- **The problem**:
Copy exactly, please, the line that has "Assume all LINER" in it along with every line after it to the end of the listing.

- **Source material**:
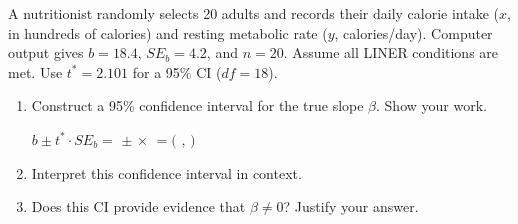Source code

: \documentclass[10pt]{article}
\begin{document}
\namedateperiod

\vspace{0.1in}
A nutritionist randomly selects 20 adults and records their daily calorie intake ($x$,
in hundreds of calories) and resting metabolic rate ($y$, calories/day).
Computer output gives $b = 18.4$, $SE_b = 4.2$, and $n = 20$.
Assume all LINER conditions are met. Use $t^* = 2.101$ for a 95\% CI ($df = 18$).

\vspace{0.15in}
\begin{enumerate}

    \item Construct a 95\% confidence interval for the true slope $\beta$. Show your work.

          \vspace{0.05in}
          $b \pm t^* \cdot SE_b
          = $ \blank{2cm} $\pm$ \blank{2cm} $\times$ \blank{2cm}
          $= ($ \blank{3cm},\; \blank{3cm}$)$

          \vspace{0.1in}

    \item Interpret this confidence interval in context.


    \item Does this CI provide evidence that $\beta \ne 0$? Justify your answer.


\end{enumerate}
\end{document}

- **Task output**:
Assume all LINER conditions are met. Use $t^* = 2.101$ for a 95\% CI ($df = 18$).

\vspace{0.15in}
\begin{enumerate}

    \item Construct a 95\% confidence interval for the true slope $\beta$. Show your work.

          \vspace{0.05in}
          $b \pm t^* \cdot SE_b
          = $ \blank{2cm} $\pm$ \blank{2cm} $\times$ \blank{2cm}
          $= ($ \blank{3cm},\; \blank{3cm}$)$

          \vspace{0.1in}

    \item Interpret this confidence interval in context.


    \item Does this CI provide evidence that $\beta \ne 0$? Justify your answer.


\end{enumerate}
\end{document}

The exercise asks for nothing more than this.